И я тихо покашлял. Это покашливание показалось настолько неуместным здесь, что я не удержался и хихикнул. На индейца ни мое покашливание, ни мой смешок не произвели никакого впечатления. Может, за год он ослеп и оглох?..
— Вы меня видите? — спросил я, и сам испугался звука собственного голоса. Впечатление было такое, будто я изо всех сил кричал в рупор, стоя в глубоком ущелье. Гулкое эхо несколько раз повторило мои слова…
Индеец недовольно посмотрел на меня и кивнул.
Отлично. Он меня видел и слышал. Но почему же он так странно себя ведет? И хотя куда более странным было то, что я сижу у костра со старым индейцем, а за пределами правильного круга, освещенного ярким огнем, царит ледяная тьма (причем и тьма, и костер, и индеец по идее находятся в отеле, за пределы которого я не выходил) — так вот, хотя все это было невозможным с точки зрения здравого смысла, меня больше занимало поведение старика. Я снова глупо хохотнул. Смешок получился нервным и жалким. В животе начались какие-то спазмы. Я понял, что если не займу сейчас себя и свои мысли чем-нибудь простым и обыденным, меня захлестнет паника…
И я начал говорить. Но первое же слово, произнесенное мной, прогрохотало так, что мне захотелось зажать уши. Индеец беспокойно заерзал на своем месте. Я понизил голос до шепота.
— Вы меня помните? Я приходил к вам со своим другом… Это было год назад. Я еще много пил. И вы…
Индеец кивнул. Разговорчивым его нельзя было назвать.
— Я искал вас, — продолжил я. — Специально приехал в этот город, чтобы поговорить с вами. О моем друге… Но собаки не пускали меня. И город не пускал. Странно. Я искал вас в городе. А вы, оказывается, были в этом отеле… Или это не отель?
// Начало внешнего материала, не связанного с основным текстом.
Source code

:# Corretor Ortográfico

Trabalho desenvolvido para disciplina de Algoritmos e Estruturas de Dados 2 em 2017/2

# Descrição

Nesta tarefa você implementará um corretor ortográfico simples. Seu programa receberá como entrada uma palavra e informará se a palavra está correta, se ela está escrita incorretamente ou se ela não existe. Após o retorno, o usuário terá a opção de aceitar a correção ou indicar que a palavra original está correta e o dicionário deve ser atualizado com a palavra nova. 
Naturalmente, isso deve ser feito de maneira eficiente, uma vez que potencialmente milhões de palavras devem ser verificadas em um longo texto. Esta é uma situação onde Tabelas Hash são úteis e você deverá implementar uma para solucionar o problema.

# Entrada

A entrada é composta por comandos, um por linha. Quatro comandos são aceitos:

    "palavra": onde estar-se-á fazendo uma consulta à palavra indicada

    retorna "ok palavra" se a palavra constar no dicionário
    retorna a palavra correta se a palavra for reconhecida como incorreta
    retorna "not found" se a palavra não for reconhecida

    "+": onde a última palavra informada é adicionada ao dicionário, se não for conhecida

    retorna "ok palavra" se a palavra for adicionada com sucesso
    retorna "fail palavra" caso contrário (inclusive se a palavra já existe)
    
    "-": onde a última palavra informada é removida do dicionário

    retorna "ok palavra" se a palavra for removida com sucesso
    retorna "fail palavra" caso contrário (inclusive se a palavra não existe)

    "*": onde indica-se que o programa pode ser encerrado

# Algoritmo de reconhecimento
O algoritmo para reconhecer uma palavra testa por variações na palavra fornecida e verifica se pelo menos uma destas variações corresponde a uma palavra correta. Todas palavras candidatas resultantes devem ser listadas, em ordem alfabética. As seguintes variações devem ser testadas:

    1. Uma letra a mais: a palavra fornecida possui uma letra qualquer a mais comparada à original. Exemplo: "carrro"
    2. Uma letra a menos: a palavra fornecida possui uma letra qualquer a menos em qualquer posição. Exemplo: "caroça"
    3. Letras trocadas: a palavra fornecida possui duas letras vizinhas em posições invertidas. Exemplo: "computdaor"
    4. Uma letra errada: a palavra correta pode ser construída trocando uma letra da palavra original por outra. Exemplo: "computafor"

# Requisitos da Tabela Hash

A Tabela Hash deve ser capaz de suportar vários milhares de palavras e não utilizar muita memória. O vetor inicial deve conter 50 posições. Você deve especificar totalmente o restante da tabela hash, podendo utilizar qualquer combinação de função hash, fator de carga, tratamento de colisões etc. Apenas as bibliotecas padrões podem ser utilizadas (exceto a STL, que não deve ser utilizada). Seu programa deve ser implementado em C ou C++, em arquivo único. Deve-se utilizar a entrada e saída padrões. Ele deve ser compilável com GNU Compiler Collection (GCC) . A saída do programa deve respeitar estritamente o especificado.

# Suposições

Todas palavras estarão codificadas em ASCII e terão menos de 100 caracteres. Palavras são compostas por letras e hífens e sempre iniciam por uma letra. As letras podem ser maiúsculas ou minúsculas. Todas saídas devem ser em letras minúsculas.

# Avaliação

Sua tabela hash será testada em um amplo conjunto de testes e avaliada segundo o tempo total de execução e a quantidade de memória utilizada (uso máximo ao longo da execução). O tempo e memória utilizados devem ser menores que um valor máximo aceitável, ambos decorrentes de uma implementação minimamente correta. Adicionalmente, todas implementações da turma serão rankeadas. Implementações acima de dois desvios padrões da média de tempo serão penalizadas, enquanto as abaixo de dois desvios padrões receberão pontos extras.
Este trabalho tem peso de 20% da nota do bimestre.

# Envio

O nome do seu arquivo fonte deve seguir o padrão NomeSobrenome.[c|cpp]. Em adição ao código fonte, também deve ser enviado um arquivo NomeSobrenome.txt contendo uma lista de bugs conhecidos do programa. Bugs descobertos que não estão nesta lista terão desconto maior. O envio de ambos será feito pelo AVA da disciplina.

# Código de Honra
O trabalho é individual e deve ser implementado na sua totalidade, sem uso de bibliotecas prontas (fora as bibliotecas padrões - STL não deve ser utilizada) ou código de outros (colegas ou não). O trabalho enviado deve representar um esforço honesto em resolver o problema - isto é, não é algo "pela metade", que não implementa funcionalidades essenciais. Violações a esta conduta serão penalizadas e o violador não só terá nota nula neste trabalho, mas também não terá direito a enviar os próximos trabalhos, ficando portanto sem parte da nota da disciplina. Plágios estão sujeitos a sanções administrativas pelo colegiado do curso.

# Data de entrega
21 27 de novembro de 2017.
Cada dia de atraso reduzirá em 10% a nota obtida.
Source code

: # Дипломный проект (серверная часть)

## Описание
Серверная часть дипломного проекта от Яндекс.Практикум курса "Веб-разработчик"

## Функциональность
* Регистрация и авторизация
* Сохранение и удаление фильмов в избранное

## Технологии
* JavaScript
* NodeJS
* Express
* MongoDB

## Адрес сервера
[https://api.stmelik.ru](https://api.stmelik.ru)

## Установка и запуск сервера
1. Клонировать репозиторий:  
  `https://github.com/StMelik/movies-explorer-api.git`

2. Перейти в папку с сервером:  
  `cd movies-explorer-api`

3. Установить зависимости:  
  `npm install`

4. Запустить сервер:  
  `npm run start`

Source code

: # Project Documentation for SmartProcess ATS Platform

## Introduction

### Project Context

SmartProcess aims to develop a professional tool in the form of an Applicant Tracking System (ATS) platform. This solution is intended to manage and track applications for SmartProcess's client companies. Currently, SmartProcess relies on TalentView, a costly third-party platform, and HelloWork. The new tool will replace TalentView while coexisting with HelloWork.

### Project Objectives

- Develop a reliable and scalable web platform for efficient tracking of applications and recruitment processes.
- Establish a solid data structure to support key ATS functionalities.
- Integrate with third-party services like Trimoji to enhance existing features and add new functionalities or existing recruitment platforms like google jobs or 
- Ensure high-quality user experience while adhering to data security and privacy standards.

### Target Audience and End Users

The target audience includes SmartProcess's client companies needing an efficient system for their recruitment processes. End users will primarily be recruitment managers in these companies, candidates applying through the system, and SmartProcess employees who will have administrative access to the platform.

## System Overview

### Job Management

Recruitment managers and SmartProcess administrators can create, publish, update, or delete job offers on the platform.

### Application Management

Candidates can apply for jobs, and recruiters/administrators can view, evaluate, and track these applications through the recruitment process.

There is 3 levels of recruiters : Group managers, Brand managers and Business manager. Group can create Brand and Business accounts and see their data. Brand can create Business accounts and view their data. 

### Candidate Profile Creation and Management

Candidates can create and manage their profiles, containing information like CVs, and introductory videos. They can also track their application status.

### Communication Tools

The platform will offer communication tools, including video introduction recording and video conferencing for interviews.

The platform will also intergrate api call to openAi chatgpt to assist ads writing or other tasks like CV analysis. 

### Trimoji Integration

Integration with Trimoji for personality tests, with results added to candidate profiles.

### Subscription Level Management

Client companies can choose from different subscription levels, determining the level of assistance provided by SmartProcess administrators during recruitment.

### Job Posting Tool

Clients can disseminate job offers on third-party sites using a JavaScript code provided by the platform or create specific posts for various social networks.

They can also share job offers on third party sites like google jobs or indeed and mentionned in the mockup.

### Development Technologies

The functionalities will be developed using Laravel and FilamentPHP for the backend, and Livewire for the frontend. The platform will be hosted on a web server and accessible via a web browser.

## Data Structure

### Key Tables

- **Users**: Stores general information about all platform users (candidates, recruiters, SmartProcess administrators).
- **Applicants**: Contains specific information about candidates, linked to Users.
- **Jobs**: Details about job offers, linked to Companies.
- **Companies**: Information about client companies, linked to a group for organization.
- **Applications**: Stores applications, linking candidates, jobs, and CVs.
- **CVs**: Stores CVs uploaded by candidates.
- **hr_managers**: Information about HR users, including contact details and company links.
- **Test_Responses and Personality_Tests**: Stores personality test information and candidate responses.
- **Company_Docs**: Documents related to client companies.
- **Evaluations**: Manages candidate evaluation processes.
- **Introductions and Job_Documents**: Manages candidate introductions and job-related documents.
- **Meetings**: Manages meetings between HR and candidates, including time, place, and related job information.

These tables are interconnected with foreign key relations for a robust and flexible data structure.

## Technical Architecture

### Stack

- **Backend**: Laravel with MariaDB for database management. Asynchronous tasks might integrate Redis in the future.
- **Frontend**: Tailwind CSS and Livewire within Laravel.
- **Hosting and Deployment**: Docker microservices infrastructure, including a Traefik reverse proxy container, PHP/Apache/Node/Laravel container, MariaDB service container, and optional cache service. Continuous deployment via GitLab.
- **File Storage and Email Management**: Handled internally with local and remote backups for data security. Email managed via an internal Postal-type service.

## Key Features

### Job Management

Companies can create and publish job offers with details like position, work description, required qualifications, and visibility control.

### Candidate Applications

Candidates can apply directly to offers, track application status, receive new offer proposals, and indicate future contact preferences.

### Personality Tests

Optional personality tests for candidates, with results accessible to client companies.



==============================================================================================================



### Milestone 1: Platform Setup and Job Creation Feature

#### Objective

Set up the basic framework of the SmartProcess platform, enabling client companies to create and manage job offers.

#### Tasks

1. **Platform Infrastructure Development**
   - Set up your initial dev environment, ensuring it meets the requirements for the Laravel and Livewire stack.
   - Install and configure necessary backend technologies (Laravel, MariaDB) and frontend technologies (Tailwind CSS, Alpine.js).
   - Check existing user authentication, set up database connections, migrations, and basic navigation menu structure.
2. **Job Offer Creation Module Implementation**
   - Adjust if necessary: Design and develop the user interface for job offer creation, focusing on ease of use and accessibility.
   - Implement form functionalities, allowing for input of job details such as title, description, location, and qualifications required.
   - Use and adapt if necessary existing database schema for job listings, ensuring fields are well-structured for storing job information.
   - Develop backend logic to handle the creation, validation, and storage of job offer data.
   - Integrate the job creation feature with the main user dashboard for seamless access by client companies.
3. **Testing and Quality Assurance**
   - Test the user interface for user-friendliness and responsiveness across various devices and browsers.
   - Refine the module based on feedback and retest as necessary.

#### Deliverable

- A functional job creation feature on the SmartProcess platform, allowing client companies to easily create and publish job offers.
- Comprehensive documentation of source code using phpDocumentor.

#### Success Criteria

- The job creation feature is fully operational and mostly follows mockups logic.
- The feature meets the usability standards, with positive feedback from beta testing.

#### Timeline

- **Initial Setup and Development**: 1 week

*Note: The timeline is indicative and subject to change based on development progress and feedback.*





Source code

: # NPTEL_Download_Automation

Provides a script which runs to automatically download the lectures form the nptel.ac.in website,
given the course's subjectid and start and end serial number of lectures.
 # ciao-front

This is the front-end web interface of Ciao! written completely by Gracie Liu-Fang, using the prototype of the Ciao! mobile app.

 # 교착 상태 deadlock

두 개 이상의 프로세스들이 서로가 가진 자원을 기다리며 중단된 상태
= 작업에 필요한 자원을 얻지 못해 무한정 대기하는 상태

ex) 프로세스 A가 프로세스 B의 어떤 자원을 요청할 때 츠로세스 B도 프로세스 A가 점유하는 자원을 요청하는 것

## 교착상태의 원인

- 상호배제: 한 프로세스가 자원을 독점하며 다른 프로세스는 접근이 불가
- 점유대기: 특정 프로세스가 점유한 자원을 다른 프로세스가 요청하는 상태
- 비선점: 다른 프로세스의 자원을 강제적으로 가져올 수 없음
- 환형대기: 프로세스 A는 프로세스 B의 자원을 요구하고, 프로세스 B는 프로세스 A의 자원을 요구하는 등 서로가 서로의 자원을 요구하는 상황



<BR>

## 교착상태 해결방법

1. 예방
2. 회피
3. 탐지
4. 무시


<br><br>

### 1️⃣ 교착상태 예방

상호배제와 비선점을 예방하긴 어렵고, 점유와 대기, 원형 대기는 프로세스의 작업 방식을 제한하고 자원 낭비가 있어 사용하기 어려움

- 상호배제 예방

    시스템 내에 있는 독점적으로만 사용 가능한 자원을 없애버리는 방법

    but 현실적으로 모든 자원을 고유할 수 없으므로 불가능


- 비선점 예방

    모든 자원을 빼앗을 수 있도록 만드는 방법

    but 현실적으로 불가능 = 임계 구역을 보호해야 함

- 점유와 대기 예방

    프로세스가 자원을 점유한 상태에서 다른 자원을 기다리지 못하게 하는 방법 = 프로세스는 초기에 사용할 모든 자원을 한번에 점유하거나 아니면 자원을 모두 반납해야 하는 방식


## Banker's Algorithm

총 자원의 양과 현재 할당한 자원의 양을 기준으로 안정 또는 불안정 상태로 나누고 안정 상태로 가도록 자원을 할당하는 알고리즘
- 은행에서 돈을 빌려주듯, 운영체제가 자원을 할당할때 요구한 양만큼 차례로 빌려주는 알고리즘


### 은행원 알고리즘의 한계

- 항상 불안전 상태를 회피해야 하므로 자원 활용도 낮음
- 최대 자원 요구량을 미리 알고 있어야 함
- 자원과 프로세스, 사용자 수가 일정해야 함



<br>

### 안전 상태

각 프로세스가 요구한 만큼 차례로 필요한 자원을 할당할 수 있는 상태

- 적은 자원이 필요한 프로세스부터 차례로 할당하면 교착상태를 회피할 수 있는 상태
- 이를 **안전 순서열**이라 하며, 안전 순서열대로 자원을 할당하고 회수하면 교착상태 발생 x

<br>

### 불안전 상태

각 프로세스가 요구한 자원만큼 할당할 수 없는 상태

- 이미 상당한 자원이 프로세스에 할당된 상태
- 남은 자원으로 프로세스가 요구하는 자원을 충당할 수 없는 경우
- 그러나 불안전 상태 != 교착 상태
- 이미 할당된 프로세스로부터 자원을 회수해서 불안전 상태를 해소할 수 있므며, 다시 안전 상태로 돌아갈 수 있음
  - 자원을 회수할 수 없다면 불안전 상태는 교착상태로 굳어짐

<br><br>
То есть уже не отель? — я нес чушь, но не мог остановиться.
Слова сами вылетали из моего рта, и этот поток было не остановить. Я знал, что этот шепот — единственное, что не дает мне впасть в истерику. Поэтому я говорил и говорил, перескакивая с одного на другое, путаясь, сбиваясь и снова находя потерянную мысль, по десять раз возвращаясь к одному и тому же… Рассказал о смерти друга, о собаках. О рукописи и ее власти надо мной, о подозрительном хозяине, о своей девушке и о повешенном на площади… Я болтал, чувствуя, что спазмы поднялись выше и теперь все внутренности тяжело пульсируют в такт биению сердца. Наконец индеец прервал меня, подняв руку. Я замолк на полуслове. Снова навалилась тишина.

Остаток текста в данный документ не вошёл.